Segment Open

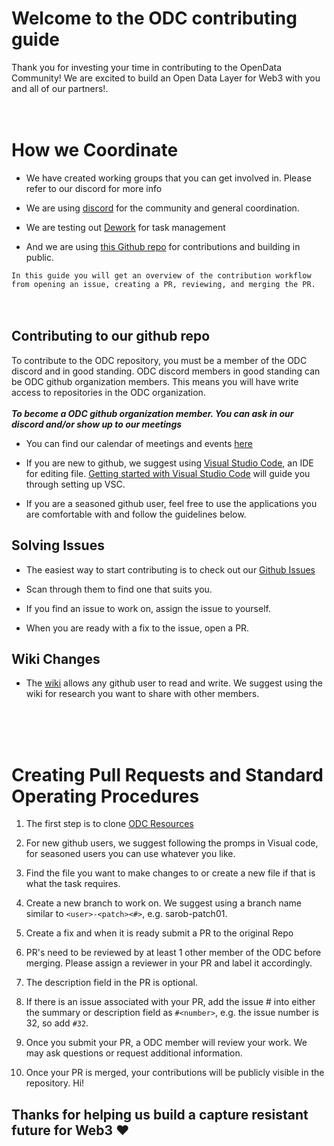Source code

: # Welcome to the ODC contributing guide

Thank you for investing your time in contributing to the OpenData Community!  We are excited to build an Open Data Layer for Web3 with you and all of our partners!. 
<br />
<br />
<br />

# How we Coordinate
- We have created working groups that you can get involved in. Please refer to our discord for more info

- We are using [discord](https://discord.gg/havA38Xa7q) for the community and general coordination.

- We are testing out [Dework](https://app.dework.xyz/opendata-community.) for task management

- And we are using [this Github repo](https://github.com/OpenDataforWeb3/Resources) for contributions and building in public.

`In this guide you will get an overview of the contribution workflow from opening an issue, creating a PR, reviewing, and merging the PR.`
<br />
<br />
<br />
## Contributing to our github repo

To contribute to the ODC repository, you must be a member of the ODC discord and in good standing. ODC discord members in good standing can be ODC github organization members. This means you will have write access to repositories in the ODC organization. 
<br />
<br />
***To become a ODC github organization member. You can ask in our discord and/or show up to our meetings***

- You can find our calendar of meetings and events [here](https://calendar.google.com/calendar/u/0/embed?src=698a35b1c1a24bdae78f30cbe3fc081c5fbb681c748a45df61040c6e6f26c932@group.calendar.google.com&ctz=America/Los_Angeles)


- If you are new to github, we suggest using [Visual Studio Code](https://code.visualstudio.com), an IDE for editing file. [Getting started with Visual Studio Code](https://code.visualstudio.com/docs/introvideos/basics) will guide you through setting up VSC. 

- If you are a seasoned github user, feel free to use the applications you are comfortable with and follow the guidelines below.

## Solving Issues

- The easiest way to start contributing is to check out our [Github Issues](https://github.com/OpenDataforWeb3/Resources/issues)

- Scan through them to find one that suits you. 

- If you find an issue to work on, assign the issue to yourself.

- When you are ready with a fix to the issue, open a PR.


## Wiki Changes

- The [wiki](https://github.com/OpenDataforWeb3/Resources/wiki) allows any github user to read and write. We suggest using the wiki for research you want to share with other members. 

<br />
<br />
<br />

# Creating Pull Requests and Standard Operating Procedures

1. The first step is to clone [ODC Resources](https://github.com/OpenDataforWeb3/Resources)

2. For new github users, we suggest following the promps in Visual code, for seasoned users you can use whatever you like. 

3. Find the file you want to make changes to or create a new file if that is what the task requires.

4. Create a new branch to work on. We suggest using a branch name similar to `<user>-<patch><#>`, e.g. sarob-patch01.

5. Create a fix and when it is ready submit a PR to the original Repo

6. PR's need to be reviewed by at least 1 other member of the ODC before merging. Please assign a reviewer in your PR and label it accordingly.

7. The description field in the PR is optional. 

8. If there is an issue associated with your PR, add the issue # into either the summary or description field as `#<number>`, e.g. the issue number is 32, so add `#32`.  

9. Once you submit your PR, a ODC member will review your work. We may ask questions or request additional information.

10. Once your PR is merged, your contributions will be publicly visible in the repository.   Hi!


## Thanks for helping us build a capture resistant future for Web3 ❤️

Segment Closed

** Try it **
Once you find the line containing "5. Create a", copy it and every line after it through the end of the records, exactly as they stand.

** Response **
5. Create a fix and when it is ready submit a PR to the original Repo

6. PR's need to be reviewed by at least 1 other member of the ODC before merging. Please assign a reviewer in your PR and label it accordingly.

7. The description field in the PR is optional. 

8. If there is an issue associated with your PR, add the issue # into either the summary or description field as `#<number>`, e.g. the issue number is 32, so add `#32`.  

9. Once you submit your PR, a ODC member will review your work. We may ask questions or request additional information.

10. Once your PR is merged, your contributions will be publicly visible in the repository.   Hi!


## Thanks for helping us build a capture resistant future for Web3 ❤️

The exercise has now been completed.